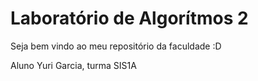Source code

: # Laboratório de Algorítmos 2 #
Seja bem vindo ao meu repositório da faculdade :D

Aluno Yuri Garcia, turma SIS1A
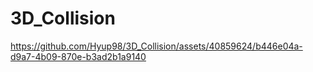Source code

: # 3D_Collision

https://github.com/Hyup98/3D_Collision/assets/40859624/b446e04a-d9a7-4b09-870e-b3ad2b1a9140

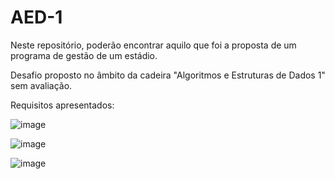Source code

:# AED-1
Neste repositório, poderão encontrar aquilo que foi a proposta de um programa de gestão de um estádio.

Desafio proposto no âmbito da cadeira "Algoritmos e Estruturas de Dados 1" sem avaliação.

Requisitos apresentados:

![image](https://github.com/Aistarabaw/AED-1/assets/101880306/1241c53f-d77b-4f10-bc37-2226688e1729)

![image](https://github.com/Aistarabaw/AED-1/assets/101880306/8cf2baf3-acc9-4dde-82c8-04609c847230)

![image](https://github.com/Aistarabaw/AED-1/assets/101880306/a043295c-63cb-4b0d-b8eb-08974cef0cc6)


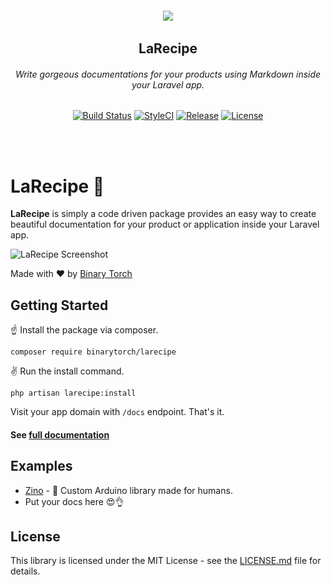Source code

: <h6 align="center">
    <img src="https://larecipe.binarytorch.com.my/images/logo.svg"/>
</h6>

<h2 align="center">
    LaRecipe
</h2>


<h6 align="center">
    Write gorgeous documentations for your products using Markdown inside your Laravel app.
</h6>
    

<p align="center">
<a href="https://travis-ci.org/saleem-hadad/larecipe"><img src="https://travis-ci.org/saleem-hadad/larecipe.svg?branch=master" alt="Build Status"></a>
<a href="https://github.styleci.io/repos/142787719"><img src="https://github.styleci.io/repos/142787719/shield?branch=master" alt="StyleCI"></a>
<a href="https://github.com/saleem-hadad/larecipe"><img src="https://img.shields.io/github/release/saleem-hadad/larecipe.svg" alt="Release"></a>
<a href="https://github.com/saleem-hadad/larecipe"><img src="https://poser.pugx.org/laravel/framework/license.svg" alt="License"></a>
</p>

<br/><br/>

# LaRecipe 🍪

**LaRecipe** is simply a code driven package provides an easy way to create beautiful documentation for your product or application inside your Laravel app.

![LaRecipe Screenshot](https://larecipe.binarytorch.com.my/images/screenshot.png#)

Made with ❤️ by [Binary Torch](http://binary-torch.com/)

## Getting Started

☝️ Install the package via composer.

    composer require binarytorch/larecipe

✌️ Run the install command.

    php artisan larecipe:install

Visit your app domain with `/docs` endpoint. That's it.

#### See [full documentation](https://larecipe.binarytorch.com.my/)


## Examples

* [Zino](https://zino.saleemhadad.me/docs/1.0/installation) - 🤖 Custom Arduino library made for humans.
* Put your docs here 😍👌

## License

This library is licensed under the MIT License - see the [LICENSE.md](LICENSE) file for details.
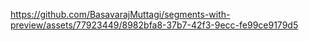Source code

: 

https://github.com/BasavarajMuttagi/segments-with-preview/assets/77923449/8982bfa8-37b7-42f3-9ecc-fe99ce9179d5

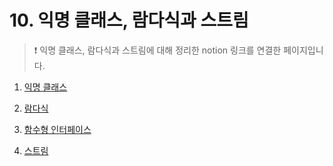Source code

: # 10. 익명 클래스, 람다식과 스트림

> ❗ 익명 클래스, 람다식과 스트림에 대해 정리한 notion 링크를 연결한 페이지입니다.


1. [익명 클래스](https://www.notion.so/c4758ad028eb4211b5a5ed3e0f86977b?pvs=21)


2. [람다식](https://www.notion.so/71f2f4acefad479ebc750fdff4e7e42d?pvs=21)


3. [함수형 인터페이스](https://www.notion.so/cc5eb80ba3f446deb3d6ca69e9d89439?pvs=21)

   

4. [스트림](https://www.notion.so/0d022daaf2bb43cc971e9d644a3f2565?pvs=21)
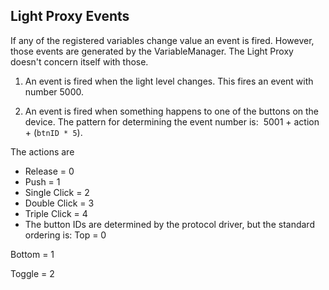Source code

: ## Light Proxy Events

If any of the registered variables change value an event is fired. However, those events are generated by the VariableManager. The Light Proxy doesn't concern itself with those.

1. An event is fired when the light level changes. This fires an event with number 5000.

2. An event is fired when something happens to one of the buttons on the device. The pattern for determining the event number is:  5001 + action + (`btnID * 5`).

The actions are

- Release = 0
- Push = 1
- Single Click = 2
- Double Click = 3
- Triple Click = 4
- The button IDs are determined by the protocol driver, but the standard ordering is:
Top = 0

Bottom = 1

Toggle = 2
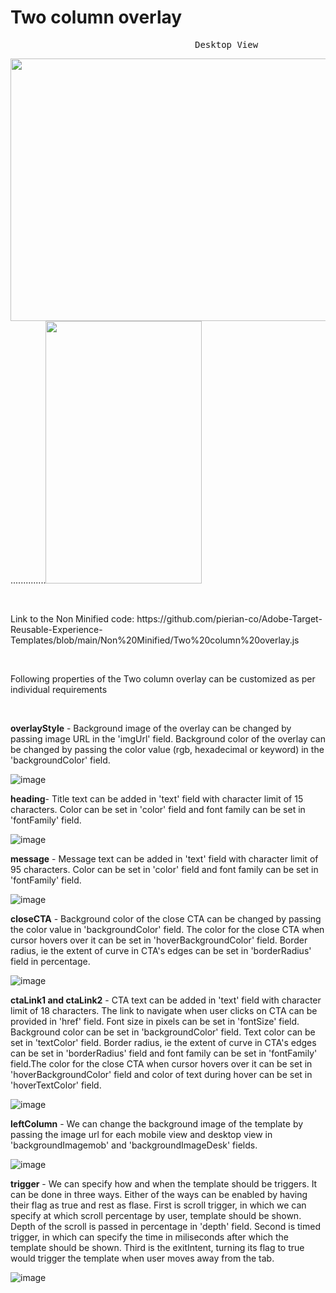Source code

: # Two column overlay
<pre>                                   Desktop View                                                            Mobile View             </pre>
<img src="https://user-images.githubusercontent.com/101316657/175926830-5e5f7ca0-5d26-4e76-a6f9-84f94e3ba03c.png" width="700" height="420">..............<img src="https://user-images.githubusercontent.com/101316657/175927292-09c61f98-83c0-4ace-b9f7-208f8a6bc3d2.png" width="250" height="420">

<p>&nbsp;</p>
Link to the Non Minified code: https://github.com/pierian-co/Adobe-Target-Reusable-Experience-Templates/blob/main/Non%20Minified/Two%20column%20overlay.js
<p>&nbsp;</p>

Following properties of the Two column overlay can be customized as per individual requirements

<p>&nbsp;</p>

**overlayStyle** - Background image of the overlay can be changed by passing image URL in the 'imgUrl' field. Background color of the overlay can be changed by passing the color value (rgb, hexadecimal or keyword) in the 'backgroundColor' field.

![image](https://user-images.githubusercontent.com/101316657/165915798-358673bc-195d-4b36-9973-5c02bdd1a812.png)


**heading**- Title text can be added in 'text' field with character limit of 15 characters. Color can be set in 'color' field and font family can be set in 'fontFamily' field.

![image](https://user-images.githubusercontent.com/101316657/171560802-52537bb8-9897-4762-bef5-afdc07c286d4.png)


**message** - Message text can be added in 'text' field with character limit of 95 characters. Color can be set in 'color' field and font family can be set in 'fontFamily' field.

![image](https://user-images.githubusercontent.com/101316657/171560879-54f7529e-32fb-4689-ab1b-17513fd22833.png)


**closeCTA** - Background color of the close CTA can be changed by passing the color value in 'backgroundColor' field. The color for the close CTA when cursor hovers over it can be set in 'hoverBackgroundColor' field. Border radius, ie the extent of curve in CTA's edges can be set in 'borderRadius' field in percentage. 

![image](https://user-images.githubusercontent.com/101316657/171561244-26ac3865-313a-4e13-b014-82a10abe617d.png)


**ctaLink1 and ctaLink2** - CTA text can be added in 'text' field with character limit of 18 characters. The link to navigate when user clicks on CTA can be provided in 'href' field. Font size in pixels can be set in 'fontSize' field. Background color can be set in 'backgroundColor' field. Text color can be set in 'textColor' field. Border radius, ie the extent of curve in CTA's edges can be set in 'borderRadius' field and font family can be set in 'fontFamily' field.The color for the close CTA when cursor hovers over it can be set in 'hoverBackgroundColor' field and color of text during hover can be set in 'hoverTextColor' field.

![image](https://user-images.githubusercontent.com/101316657/171561746-2dbb3a72-c16b-47a9-ac7d-98c13a5e87cb.png)

**leftColumn** - We can change the background image of the template by passing the image url for each mobile view and desktop view in 'backgroundImagemob' and 'backgroundImageDesk' fields.

![image](https://user-images.githubusercontent.com/101316657/173496188-33bacce6-43a7-4f7d-83f8-b4681672005f.png)


**trigger** - We can specify how and when the template should be triggers. It can be done in three ways. Either of the ways can be enabled by having their flag as true and rest as flase. First is scroll trigger, in which we can specify at which scroll percentage by user, template should be shown. Depth of the scroll is passed in percentage in 'depth' field. Second is timed trigger, in which can specify the time in miliseconds after which the template should be shown. Third is the exitIntent, turning its flag to true would trigger the template when user moves away from the tab.

![image](https://user-images.githubusercontent.com/101316657/171578381-ac7af887-53c1-47dc-a9b5-b3bc21f13ec5.png)





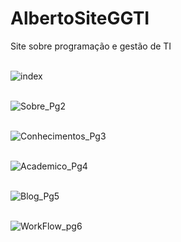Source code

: # AlbertoSiteGGTI
Site sobre programação e gestão de TI
<br> <br>

![index](https://github.com/AllberX/AlbertoSiteGGTI/blob/main/PortfolioAlberGGTI/Prints.js/index.JPG)
<br> <br>

![Sobre_Pg2](https://github.com/AllberX/AlbertoSiteGGTI/blob/main/PortfolioAlberGGTI/Prints.js/Sobre_Pg2.JPG)
<br> <br>

![Conhecimentos_Pg3](https://github.com/AllberX/AlbertoSiteGGTI/blob/main/PortfolioAlberGGTI/Prints.js/Conhecimentos_Pg3.JPG)
<br> <br>

![Academico_Pg4](https://github.com/AllberX/AlbertoSiteGGTI/blob/main/PortfolioAlberGGTI/Prints.js/Academico_Pg4.JPG)
<br> <br>

![Blog_Pg5](https://github.com/AllberX/AlbertoSiteGGTI/blob/main/PortfolioAlberGGTI/Prints.js/Blog_Pg5.JPG)
<br> <br>

![WorkFlow_pg6](https://github.com/AllberX/AlbertoSiteGGTI/blob/main/PortfolioAlberGGTI/Prints.js/WorkFlow_pg6.JPG)
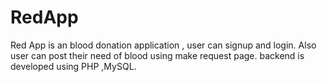 # RedApp
Red App is an blood donation application , user can signup and login. Also user can post their need of blood using make request page.
backend is developed using PHP ,MySQL.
───
About this exercise
In the records above, find the line with "## Getting Started" and the line with "If any of the"; please transcribe exactly those two lines and all lines between them, omitting any picture.

Response for this exercise
## Getting Started

☝️ Install the package via composer.

    composer require binarytorch/larecipe

✌️ Run the install command.

    php artisan larecipe:install

Visit your app domain with `/docs` endpoint. That's it.

#### See [full documentation](https://larecipe.binarytorch.com.my/)


## Examples

* [Zino](https://zino.saleemhadad.me/docs/1.0/installation) - 🤖 Custom Arduino library made for humans.
* Put your docs here 😍👌

## License

This library is licensed under the MIT License - see the [LICENSE.md](LICENSE) file for details.
Source code

: 

https://github.com/BasavarajMuttagi/segments-with-preview/assets/77923449/8982bfa8-37b7-42f3-9ecc-fe99ce9179d5

Source code

: # 10. 익명 클래스, 람다식과 스트림

> ❗ 익명 클래스, 람다식과 스트림에 대해 정리한 notion 링크를 연결한 페이지입니다.


1. [익명 클래스](https://www.notion.so/c4758ad028eb4211b5a5ed3e0f86977b?pvs=21)


2. [람다식](https://www.notion.so/71f2f4acefad479ebc750fdff4e7e42d?pvs=21)


3. [함수형 인터페이스](https://www.notion.so/cc5eb80ba3f446deb3d6ca69e9d89439?pvs=21)

   

4. [스트림](https://www.notion.so/0d022daaf2bb43cc971e9d644a3f2565?pvs=21)
Source code

: ## Light Proxy Events

If any of the registered variables change value an event is fired. However, those events are generated by the VariableManager. The Light Proxy doesn't concern itself with those.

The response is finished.